AIM OF THE EXERCISE =
Please print exactly the lines running from the one that contains "2006년에 [리메이크](%EB%A6%AC%EB%A9%94%EC%9D%B4%ED%81%AC.md)되기도 했다." to the end of the data, with both lines included.

DATA RECORDS =
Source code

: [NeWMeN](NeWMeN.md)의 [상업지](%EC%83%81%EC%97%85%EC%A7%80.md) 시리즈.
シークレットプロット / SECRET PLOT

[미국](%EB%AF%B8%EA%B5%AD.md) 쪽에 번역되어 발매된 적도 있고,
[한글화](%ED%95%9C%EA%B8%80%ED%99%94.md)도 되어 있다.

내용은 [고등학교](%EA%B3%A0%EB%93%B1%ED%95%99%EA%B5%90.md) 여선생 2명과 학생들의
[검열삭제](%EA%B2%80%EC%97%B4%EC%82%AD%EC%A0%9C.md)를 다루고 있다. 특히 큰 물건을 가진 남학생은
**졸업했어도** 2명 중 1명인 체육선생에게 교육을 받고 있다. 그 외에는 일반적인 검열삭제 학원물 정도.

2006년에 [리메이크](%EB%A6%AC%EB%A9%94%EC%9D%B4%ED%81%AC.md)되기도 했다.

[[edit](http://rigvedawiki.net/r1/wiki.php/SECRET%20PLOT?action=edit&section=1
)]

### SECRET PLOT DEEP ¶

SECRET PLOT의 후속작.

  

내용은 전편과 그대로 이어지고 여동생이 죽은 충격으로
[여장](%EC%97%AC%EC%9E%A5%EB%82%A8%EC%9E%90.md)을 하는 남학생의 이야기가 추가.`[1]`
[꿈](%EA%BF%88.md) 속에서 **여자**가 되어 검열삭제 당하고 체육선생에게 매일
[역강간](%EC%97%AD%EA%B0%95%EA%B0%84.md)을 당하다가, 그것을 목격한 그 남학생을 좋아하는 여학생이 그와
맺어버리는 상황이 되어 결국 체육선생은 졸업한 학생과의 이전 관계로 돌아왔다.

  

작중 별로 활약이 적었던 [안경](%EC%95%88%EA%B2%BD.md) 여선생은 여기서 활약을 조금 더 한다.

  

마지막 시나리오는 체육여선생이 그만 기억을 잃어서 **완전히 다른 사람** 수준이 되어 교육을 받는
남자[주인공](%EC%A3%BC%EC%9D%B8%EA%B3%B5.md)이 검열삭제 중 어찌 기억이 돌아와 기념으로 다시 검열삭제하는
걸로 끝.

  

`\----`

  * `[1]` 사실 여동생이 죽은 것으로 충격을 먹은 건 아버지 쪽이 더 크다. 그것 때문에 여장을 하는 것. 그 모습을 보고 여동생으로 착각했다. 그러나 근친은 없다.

EXERCISE RESPONSE =
2006년에 [리메이크](%EB%A6%AC%EB%A9%94%EC%9D%B4%ED%81%AC.md)되기도 했다.

[[edit](http://rigvedawiki.net/r1/wiki.php/SECRET%20PLOT?action=edit&section=1
)]

### SECRET PLOT DEEP ¶

SECRET PLOT의 후속작.

  

내용은 전편과 그대로 이어지고 여동생이 죽은 충격으로
[여장](%EC%97%AC%EC%9E%A5%EB%82%A8%EC%9E%90.md)을 하는 남학생의 이야기가 추가.`[1]`
[꿈](%EA%BF%88.md) 속에서 **여자**가 되어 검열삭제 당하고 체육선생에게 매일
[역강간](%EC%97%AD%EA%B0%95%EA%B0%84.md)을 당하다가, 그것을 목격한 그 남학생을 좋아하는 여학생이 그와
맺어버리는 상황이 되어 결국 체육선생은 졸업한 학생과의 이전 관계로 돌아왔다.

  

작중 별로 활약이 적었던 [안경](%EC%95%88%EA%B2%BD.md) 여선생은 여기서 활약을 조금 더 한다.

  

마지막 시나리오는 체육여선생이 그만 기억을 잃어서 **완전히 다른 사람** 수준이 되어 교육을 받는
남자[주인공](%EC%A3%BC%EC%9D%B8%EA%B3%B5.md)이 검열삭제 중 어찌 기억이 돌아와 기념으로 다시 검열삭제하는
걸로 끝.

  

`\----`

  * `[1]` 사실 여동생이 죽은 것으로 충격을 먹은 건 아버지 쪽이 더 크다. 그것 때문에 여장을 하는 것. 그 모습을 보고 여동생으로 착각했다. 그러나 근친은 없다.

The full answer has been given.